▸ What you need to do: Tally the lines below that hold the string "without", and report the tally by itself.

▸ Given data:
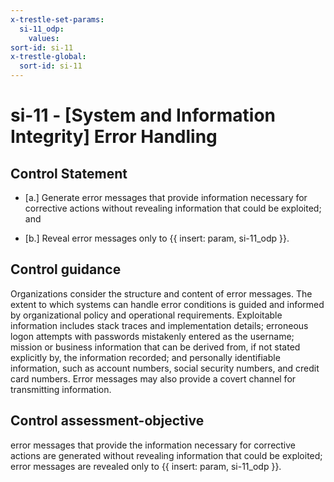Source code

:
 ```yaml
---
x-trestle-set-params:
  si-11_odp:
    values:
sort-id: si-11
x-trestle-global:
  sort-id: si-11
---
```


# si-11 - \[System and Information Integrity\] Error Handling

## Control Statement

- \[a.\] Generate error messages that provide information necessary for corrective actions without revealing information that could be exploited; and

- \[b.\] Reveal error messages only to {{ insert: param, si-11_odp }}.

## Control guidance

Organizations consider the structure and content of error messages. The extent to which systems can handle error conditions is guided and informed by organizational policy and operational requirements. Exploitable information includes stack traces and implementation details; erroneous logon attempts with passwords mistakenly entered as the username; mission or business information that can be derived from, if not stated explicitly by, the information recorded; and personally identifiable information, such as account numbers, social security numbers, and credit card numbers. Error messages may also provide a covert channel for transmitting information.

## Control assessment-objective

error messages that provide the information necessary for corrective actions are generated without revealing information that could be exploited;
error messages are revealed only to {{ insert: param, si-11_odp }}.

▸ Written answer: 2